Elmhurst Art Museum Biennial: Chicago Statements
DECEMBER 12, 2015 - FEBRUARY 21, 2016
Chicago artists have something to say. Taking on the role of cultural commentator, facilitator, advocate or activist, many artists in Chicago are actively engaged with their communities and the pressing and often highly-charged social issues of our day. Celebrating this artistic approach, Elmhurst Art Museum’s inaugural Biennial, Chicago Statements, provides nineteen artists with a wide-reaching public platform for their messages, their voices and their revelations that address imbalances of power, access and resources. Through drawings, sculpture, video, photography, text and documentation of public projects, the Biennial intends to raise awareness, encourage discussion and promote the power of individual and collective expression and healing.
Participants include Lise Haller Baggesen, Tom Burtonwood and Holly Holmes, Doug Fogelson, Maria Gaspar, Matthew Hoffman, Jesse Howard, Jenny Kendler, Kirsten Leenaars, Faheem Majeed, Billy McGuinness, Christopher Meerdo, Matt Morris, Cheryl Pope, John Preus, Alison Ruttan, Aram Han Sifuentes, Edra Soto and Amanda Williams. Topics explored by these artists include feminism and motherhood, new technologies, community building, race and power, gun violence, gentrification, poverty, war, environmentalism and immigration, among others.
Elmhurst Art Museum Biennial: Chicago Statements will fill the majority of the Museum’s building and will fittingly present Lise Haller Baggesen’s interactive installation Mothernism (a play on motherhood and modernism) in one wing of the Mies van der Rohe-designed McCormick House. Including a tent, silk banners, an audio component and a disco ball, Mothernism encourages conversations about identity, inclusiveness and art-making. Another participatory work includes Tom Burtonwood and Holly Holmes’ Copy Shop, an installation highlighting 3D scanning and printing and its transformative effect on object design and production. Jesse Howard’s new charcoal and watercolor portraits of African Americans and Kirsten Leenaars’ recent video #thisistomorrow respond to the current climate of violence, disenfranchisement and abuse of power and serve as a call to action to imagine a better future.

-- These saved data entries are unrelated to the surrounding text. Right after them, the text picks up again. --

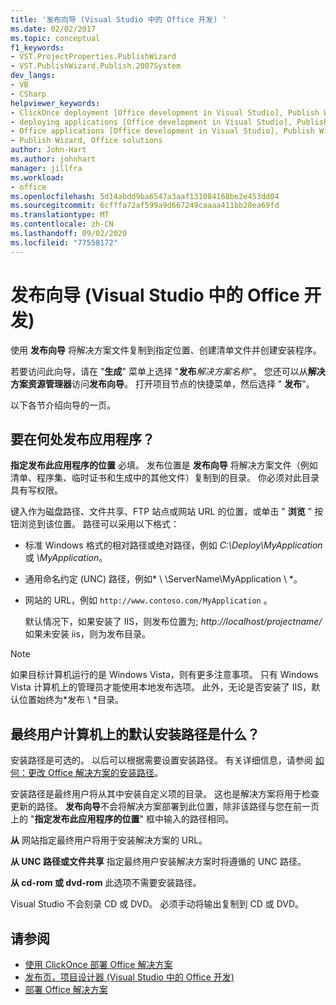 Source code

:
 ```yaml
---
title: '发布向导 (Visual Studio 中的 Office 开发) '
ms.date: 02/02/2017
ms.topic: conceptual
f1_keywords:
- VST.ProjectProperties.PublishWizard
- VST.PublishWizard.Publish.2007System
dev_langs:
- VB
- CSharp
helpviewer_keywords:
- ClickOnce deployment [Office development in Visual Studio], Publish Wizard
- deploying applications [Office development in Visual Studio], Publish Wizard
- Office applications [Office development in Visual Studio], Publish Wizard
- Publish Wizard, Office solutions
author: John-Hart
ms.author: johnhart
manager: jillfra
ms.workload:
- office
ms.openlocfilehash: 5d14abdd9ba6547a3aaf131084168be2e453dd04
ms.sourcegitcommit: 6cfffa72af599a9d667249caaaa411bb28ea69fd
ms.translationtype: MT
ms.contentlocale: zh-CN
ms.lasthandoff: 09/02/2020
ms.locfileid: "77558172"
---
```

# <a name="publish-wizard-office-development-in-visual-studio"></a>发布向导 (Visual Studio 中的 Office 开发) 
  使用 **发布向导** 将解决方案文件复制到指定位置、创建清单文件并创建安装程序。

 若要访问此向导，请在 "**生成**" 菜单上选择 "**发布***解决方案名称*"。 您还可以从**解决方案资源管理器**访问**发布向导**。 打开项目节点的快捷菜单，然后选择 " **发布**"。

 以下各节介绍向导的一页。

## <a name="where-do-you-want-to-publish-the-application"></a>要在何处发布应用程序？
 **指定发布此应用程序的位置** 必填。 发布位置是 **发布向导** 将解决方案文件（例如清单、程序集、临时证书和生成中的其他文件）复制到的目录。 你必须对此目录具有写权限。

 键入作为磁盘路径、文件共享、FTP 站点或网站 URL 的位置，或单击 " **浏览** " 按钮浏览到该位置。 路径可以采用以下格式：

- 标准 Windows 格式的相对路径或绝对路径，例如 *C:\Deploy\MyApplication* 或 *\MyApplication*。

- 通用命名约定 (UNC) 路径，例如* \\ \ServerName\MyApplication \\ *。

- 网站的 URL，例如 `http://www.contoso.com/MyApplication` 。

  默认情况下，如果安装了 IIS，则发布位置为; *http://localhost/projectname/* 如果未安装 iis，则为发布目录。

> [!NOTE]
> 如果目标计算机运行的是 Windows Vista，则有更多注意事项。 只有 Windows Vista 计算机上的管理员才能使用本地发布选项。 此外，无论是否安装了 IIS，默认位置始终为*发布 \\ *目录。

## <a name="what-is-the-default-installation-path-on-end-user-computers"></a>最终用户计算机上的默认安装路径是什么？
 安装路径是可选的。 以后可以根据需要设置安装路径。 有关详细信息，请参阅 [如何：更改 Office 解决方案的安装路径](https://msdn.microsoft.com/d0eaa07b-2d72-4902-899f-2f9fb165b8fd)。

 安装路径是最终用户将从其中安装自定义项的目录。 这也是解决方案将用于检查更新的路径。 **发布向导**不会将解决方案部署到此位置，除非该路径与您在前一页上的 "**指定发布此应用程序的位置**" 框中输入的路径相同。

 **从** 网站指定最终用户将用于安装解决方案的 URL。

 **从 UNC 路径或文件共享** 指定最终用户安装解决方案时将遵循的 UNC 路径。

 **从 cd-rom 或 dvd-rom** 此选项不需要安装路径。

 Visual Studio 不会刻录 CD 或 DVD。 必须手动将输出复制到 CD 或 DVD。

## <a name="see-also"></a>请参阅
- [使用 ClickOnce 部署 Office 解决方案](../vsto/deploying-an-office-solution-by-using-clickonce.md)
- [发布页，项目设计器 &#40;Visual Studio 中的 Office 开发&#41;](../vsto/publish-page-project-designer-office-development-in-visual-studio.md)
- [部署 Office 解决方案](../vsto/deploying-an-office-solution.md)
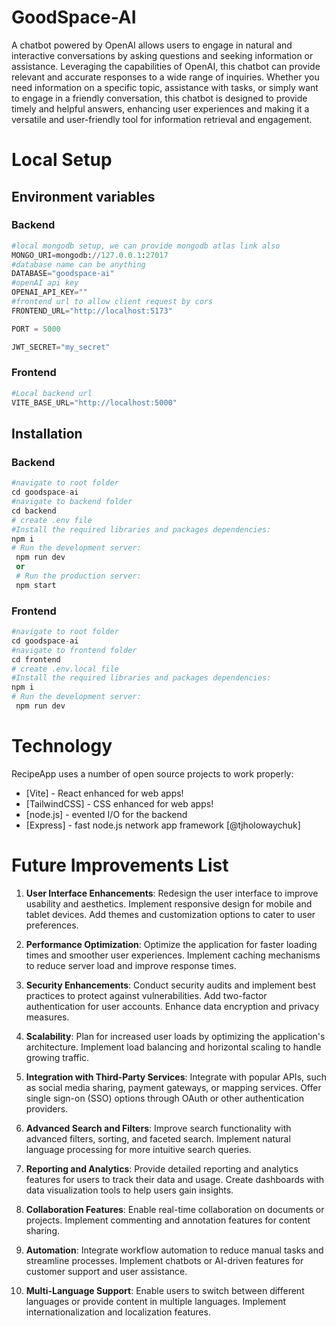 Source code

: 
# GoodSpace-AI

A chatbot powered by OpenAI allows users to engage in natural and interactive conversations by asking questions and seeking information or assistance. Leveraging the capabilities of OpenAI, this chatbot can provide relevant and accurate responses to a wide range of inquiries. Whether you need information on a specific topic, assistance with tasks, or simply want to engage in a friendly conversation, this chatbot is designed to provide timely and helpful answers, enhancing user experiences and making it a versatile and user-friendly tool for information retrieval and engagement.
# Local Setup

## Environment variables
### Backend
```python
#local mongodb setup, we can provide mongodb atlas link also
MONGO_URI=mongodb://127.0.0.1:27017
#database name can be anything
DATABASE="goodspace-ai"
#openAI api key
OPENAI_API_KEY=""
#frontend url to allow client request by cors
FRONTEND_URL="http://localhost:5173"

PORT = 5000

JWT_SECRET="my_secret"
```

### Frontend
```python 
#Local backend url
VITE_BASE_URL="http://localhost:5000"
```

## Installation

### Backend
```python
#navigate to root folder
cd goodspace-ai
#navigate to backend folder
cd backend
# create .env file 
#Install the required libraries and packages dependencies:
npm i 
# Run the development server:
 npm run dev
 or 
 # Run the production server:
 npm start
```

### Frontend

```python
#navigate to root folder
cd goodspace-ai
#navigate to frontend folder
cd frontend
# create .env.local file 
#Install the required libraries and packages dependencies:
npm i 
# Run the development server:
 npm run dev
```

# Technology
RecipeApp uses a number of open source projects to work properly:
- [Vite] - React enhanced for web apps!
- [TailwindCSS] - CSS enhanced for web apps!
- [node.js] - evented I/O for the backend
- [Express] - fast node.js network app framework [@tjholowaychuk]

# Future Improvements List
1. **User Interface Enhancements**:
  Redesign the user interface to improve usability and aesthetics.
  Implement responsive design for mobile and tablet devices.
  Add themes and customization options to cater to user preferences.

2. **Performance Optimization**:
Optimize the application for faster loading times and smoother user experiences.
 Implement caching mechanisms to reduce server load and improve response times.

3. **Security Enhancements**:
Conduct security audits and implement best practices to protect against vulnerabilities.
 Add two-factor authentication for user accounts.
 Enhance data encryption and privacy measures.

4. **Scalability**:
 Plan for increased user loads by optimizing the application's architecture.
 Implement load balancing and horizontal scaling to handle growing traffic.

5. **Integration with Third-Party Services**:
   Integrate with popular APIs, such as social media sharing, payment gateways, or mapping services.
   Offer single sign-on (SSO) options through OAuth or other authentication providers.

6. **Advanced Search and Filters**:
   Improve search functionality with advanced filters, sorting, and faceted search.
   Implement natural language processing for more intuitive search queries.

7. **Reporting and Analytics**:
   Provide detailed reporting and analytics features for users to track their data and usage.
   Create dashboards with data visualization tools to help users gain insights.

8. **Collaboration Features**:
   Enable real-time collaboration on documents or projects.
   Implement commenting and annotation features for content sharing.

9. **Automation**:
   Integrate workflow automation to reduce manual tasks and streamline processes.
   Implement chatbots or AI-driven features for customer support and user assistance.
10. **Multi-Language Support**:
     Enable users to switch between different languages or provide content in multiple languages.
    Implement internationalization and localization features.


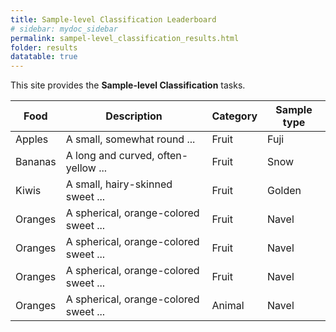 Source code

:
 ```yaml
---
title: Sample-level Classification Leaderboard
# sidebar: mydoc_sidebar
permalink: sampel-level_classification_results.html
folder: results
datatable: true
---
```



This site provides the **Sample-level Classification** tasks.

<div class="datatable-begin"></div>

Food    | Description                           | Category | Sample type
------- | ------------------------------------- | -------- | -----------
Apples  | A small, somewhat round ...           | Fruit    | Fuji
Bananas | A long and curved, often-yellow ...   | Fruit    | Snow
Kiwis   | A small, hairy-skinned sweet ...      | Fruit    | Golden
Oranges | A spherical, orange-colored sweet ... | Fruit    | Navel
Oranges | A spherical, orange-colored sweet ... | Fruit    | Navel
Oranges | A spherical, orange-colored sweet ... | Fruit    | Navel
Oranges | A spherical, orange-colored sweet ... | Animal    | Navel

<div class="datatable-end"></div>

A lively roster of weekly public programs will include artist talks, performances, concerts, exhibition tours, a book discussion and unique workshops led by many of the Biennial artists, including Aram Han Sifuentes’ U.S. Citizenship Test Project, aimed at non-citizen immigrants to provide information about the process of gaining American citizenship and to sew samplers. Partnerships with schools and local institutions are also in the works. Elmhurst Art Museum Biennial: Chicago Statements is curated by EAM Chief Curator & Director of Public Programs Staci Boris.